The same dog kills another, older cat, my mother’s beloved halfface tortoiseshell.
 

We find the dead chickens one by one, their heads bitten off through the wire fence.
 

My 4-H angora goat is killed by the half-wolf dog Thea, who we usually keep tied to a tree and call Puppy as she lunges and barks.


The creekbed dries up quickly in the summer. Mosquitoes grow in the stagnant pools.
 

We leave, shutting the gate behind us.

There is also a period of time in which I become a large rock on the property, up by the writing shack and the rope swing. I think it lasts about 150 years – maybe a little less. It begins around the time the Miwok are driven off the land and the miners come in to
replace them, and it ends when I first visit with my parents as a little girl of only two or three years. At that time, my consciousness transfers from the rock into the body they call “Rebecca.” The rock remains. I don’t know if it’s empty or now inhabited by another
mind, because, despite crystals, despite everything, to a person in a person’s body, a rock can never be anything but a rock.


DUSK WHICH CAN MEAN ANYTHING
On the side of the hill below the rope swing, I watch the bats fly out of the writing shack’s stovepipe. Their motion, darting constellations, different from a bird’s smooth glide. I say to myself, yes this is how a bat flies. In low light their shapes are difficult to
make out, but by watching the motion of their wings… The thought doesn’t go anywhere. It hovers in my mind for a long time as each bat leaves its shelter and spirals out into the black web of branches and beyond, into the green dusk deepening into dark.

 

Sound, water, as most things are actually water.
 

And then my brother comes by and says, “No, no, I don’t remember that at all.” Shrugs. “But that doesn’t mean it didn’t happen.”

Things that come in at the windows:                   Things that come in at

                                                                                    the door:


• a long line of mice                                                    
• a chair scraping along the                                         
floor                                                                                  
• a metal chair scraping along                                    
the concrete floor of the patio                                    
• everything there covered in                                        
brown oak leaves

Ah, I say, I thought we were having a conversation here.

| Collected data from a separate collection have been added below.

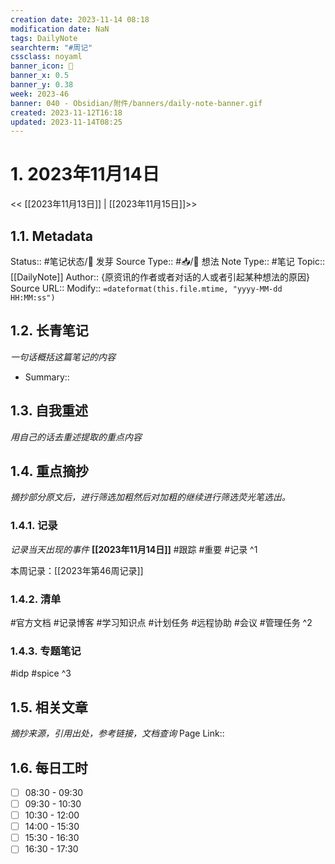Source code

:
 ```yaml
---
creation date: 2023-11-14 08:18
modification date: NaN
tags: DailyNote
searchterm: "#周记"
cssclass: noyaml
banner_icon: 💌
banner_x: 0.5
banner_y: 0.38
week: 2023-46
banner: 040 - Obsidian/附件/banners/daily-note-banner.gif
created: 2023-11-12T16:18
updated: 2023-11-14T08:25
---
```


# 1. 2023年11月14日

<< [[2023年11月13日]] | [[2023年11月15日]]>>

## 1.1. Metadata

Status:: #笔记状态/🌱 发芽
Source Type:: #📥/💭 想法 
Note Type:: #笔记
Topic:: [[DailyNote]]
Author:: {原资讯的作者或者对话的人或者引起某种想法的原因}
Source URL::
Modify:: `=dateformat(this.file.mtime, "yyyy-MM-dd HH:MM:ss")`

## 1.2. 长青笔记

_一句话概括这篇笔记的内容_

- Summary::

## 1.3. 自我重述

_用自己的话去重述提取的重点内容_

## 1.4. 重点摘抄

_摘抄部分原文后，进行筛选加粗然后对加粗的继续进行筛选荧光笔选出。_

### 1.4.1. 记录
_记录当天出现的事件_
**[[2023年11月14日]]** 
#跟踪 
#重要 
#记录
^1

本周记录：[[2023年第46周记录]]

### 1.4.2. 清单

#官方文档 
#记录博客
#学习知识点
#计划任务
#远程协助
#会议 
#管理任务
^2

### 1.4.3. 专题笔记

#idp
#spice
^3

## 1.5. 相关文章

_摘抄来源，引用出处，参考链接，文档查询_
Page Link::

## 1.6. 每日工时
- [ ] 08:30 - 09:30 
- [ ] 09:30 - 10:30
- [ ] 10:30 - 12:00
- [ ] 14:00 - 15:30
- [ ] 15:30 - 16:30
- [ ] 16:30 - 17:30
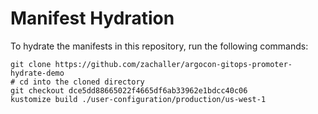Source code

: # Manifest Hydration

To hydrate the manifests in this repository, run the following commands:

```shell
git clone https://github.com/zachaller/argocon-gitops-promoter-hydrate-demo
# cd into the cloned directory
git checkout dce5dd88665022f4665df6ab33962e1bdcc40c06
kustomize build ./user-configuration/production/us-west-1
```
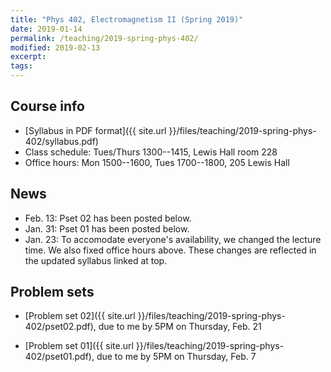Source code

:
 ```yaml
---
title: "Phys 402, Electromagnetism II (Spring 2019)"
date: 2019-01-14
permalink: /teaching/2019-spring-phys-402/
modified: 2019-02-13
excerpt:
tags:
---
```


## Course info

* [Syllabus in PDF format]({{ site.url }}/files/teaching/2019-spring-phys-402/syllabus.pdf)
* Class schedule:  Tues/Thurs 1300--1415, Lewis Hall room 228
* Office hours:  Mon 1500--1600, Tues 1700--1800, 205 Lewis Hall

## News

* Feb. 13: Pset 02 has been posted below.
* Jan. 31: Pset 01 has been posted below.
* Jan. 23: To accomodate everyone's availability, we changed the
  lecture time.  We also fixed office hours above.  These changes are
  reflected in the updated syllabus linked at top.

## Problem sets

* [Problem set 02]({{ site.url }}/files/teaching/2019-spring-phys-402/pset02.pdf),
  due to me by 5PM on Thursday, Feb. 21

* [Problem set 01]({{ site.url }}/files/teaching/2019-spring-phys-402/pset01.pdf),
  due to me by 5PM on Thursday, Feb. 7
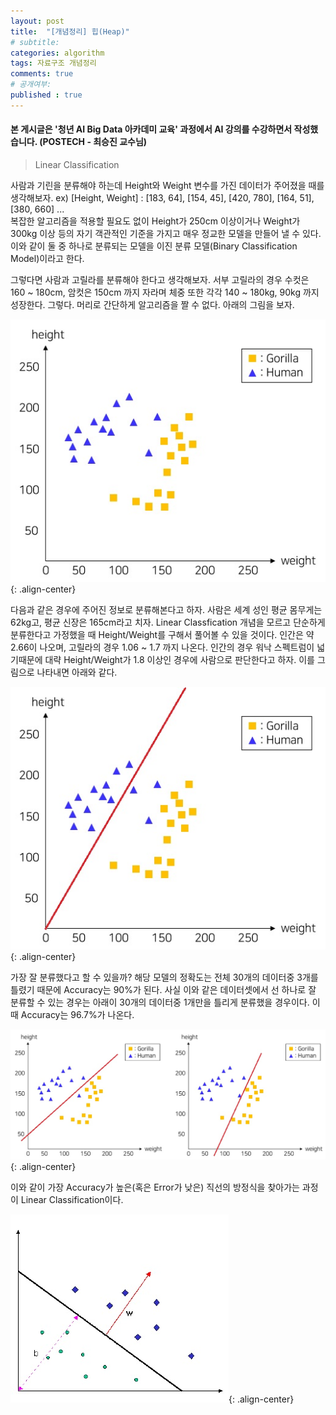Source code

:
 ```yaml
---
layout: post
title:  "[개념정리] 힙(Heap)"
# subtitle: 
categories: algorithm
tags: 자료구조 개념정리
comments: true
# 공개여부:
published : true
---
```



#### 본 게시글은 '청년 AI Big Data 아카데미 교육' 과정에서 AI 강의를 수강하면서 작성했습니다. (POSTECH - 최승진 교수님)


> Linear Classification

사람과 기린을 분류해야 하는데 Height와 Weight 변수를 가진 데이터가 주어졌을 때를 생각해보자. ex) [Height, Weight] : [183, 64], [154, 45], [420, 780], [164, 51], [380, 660] ...  
복잡한 알고리즘을 적용할 필요도 없이 Height가 250cm 이상이거나 Weight가 300kg 이상 등의 자기 객관적인 기준을 가지고 매우 정교한 모델을 만들어 낼 수 있다. 이와 같이 둘 중 하나로 분류되는 모델을 이진 분류 모델(Binary Classification Model)이라고 한다.

그렇다면 사람과 고릴라를 분류해야 한다고 생각해보자. 서부 고릴라의 경우 수컷은 160 ~ 180cm, 암컷은 150cm 까지 자라며 체중 또한 각각 140 ~ 180kg, 90kg 까지 성장한다. 그렇다. 머리로 간단하게 알고리즘을 짤 수 없다. 아래의 그림을 보자.

![](/assets/img/20200521/1.jpg){: .align-center}  

다음과 같은 경우에 주어진 정보로 분류해본다고 하자. 사람은 세계 성인 평균 몸무게는 62kg고, 평균 신장은 165cm라고 치자. Linear Classfication 개념을 모르고 단순하게 분류한다고 가정했을 때 Height/Weight를 구해서 풀어볼 수 있을 것이다. 인간은 약 2.66이 나오며, 고릴라의 경우 1.06 ~ 1.7 까지 나온다. 인간의 경우 워낙 스펙트럼이 넓기때문에 대략 Height/Weight가 1.8 이상인 경우에 사람으로 판단한다고 하자. 이를 그림으로 나타내면 아래와 같다.

![](/assets/img/20200521/2.jpg){: .align-center}  

가장 잘 분류했다고 할 수 있을까? 해당 모델의 정확도는 전체 30개의 데이터중 3개를 틀렸기 때문에 Accuracy는 90%가 된다. 사실 이와 같은 데이터셋에서 선 하나로 잘 분류할 수 있는 경우는 아래이 30개의 데이터중 1개만을 틀리게 분류했을 경우이다. 이 때 Accuracy는 96.7%가 나온다.

![](/assets/img/20200521/3.jpg){: .align-center}  

이와 같이 가장 Accuracy가 높은(혹은 Error가 낮은) 직선의 방정식을 찾아가는 과정이 Linear Classification이다. 

![](/assets/img/20200521/4.jpg){: .align-center}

Another thing: those mice in the walls infuriate us. Grandma
describes their path in this way:

 

 

 

 

 

 

 

 

 

 

 

 

 

 

 

 


Also in the rough plaster are pictures of anything. Generally creatures with long noses.
 

We wake to loud banging. We are in this house alone and we don’t lock the doors at night. “What is it! What is it!” I’m convinced someone’s trying to get in the back door. I cling to Nick. “Please don’t go look!”


It happens a couple more nights and Nick goes out to look. He opens the back door and stands on the concrete steps, passing a flashlight back and forth over the yard, the fence, and the bushes beyond. Opossums come bursting out of the trash cans.
 

Dead moths lined up on the windowsills can be explained in this way: at night he places paper cups over the moths and in the morning they are dead.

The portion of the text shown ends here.